Items from a data source
------------------------------

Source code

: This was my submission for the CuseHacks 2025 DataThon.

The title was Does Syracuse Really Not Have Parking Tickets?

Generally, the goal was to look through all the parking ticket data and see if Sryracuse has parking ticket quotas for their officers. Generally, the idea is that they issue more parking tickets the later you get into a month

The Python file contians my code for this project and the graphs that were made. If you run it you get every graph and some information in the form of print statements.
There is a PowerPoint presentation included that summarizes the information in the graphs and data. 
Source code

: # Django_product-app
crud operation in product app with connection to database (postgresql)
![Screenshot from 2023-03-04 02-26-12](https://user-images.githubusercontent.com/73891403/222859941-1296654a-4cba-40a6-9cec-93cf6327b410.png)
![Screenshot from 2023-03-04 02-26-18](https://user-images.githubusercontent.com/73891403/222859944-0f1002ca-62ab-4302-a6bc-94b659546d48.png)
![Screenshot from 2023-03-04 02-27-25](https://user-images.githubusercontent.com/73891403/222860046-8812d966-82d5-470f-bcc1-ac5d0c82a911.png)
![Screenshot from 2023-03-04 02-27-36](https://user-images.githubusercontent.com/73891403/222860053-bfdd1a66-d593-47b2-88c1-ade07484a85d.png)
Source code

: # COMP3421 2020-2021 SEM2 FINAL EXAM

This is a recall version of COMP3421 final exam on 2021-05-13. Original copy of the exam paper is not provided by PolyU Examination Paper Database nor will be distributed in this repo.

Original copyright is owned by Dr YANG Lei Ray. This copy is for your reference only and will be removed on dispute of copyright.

------------------------------

** What you will do **
Above are some records; copy exactly the lines from the one with "CuseHacks 2025 DataThon." through the one with "The title was", both included, and no others.

** Exercise response **
: This was my submission for the CuseHacks 2025 DataThon.

The title was Does Syracuse Really Not Have Parking Tickets?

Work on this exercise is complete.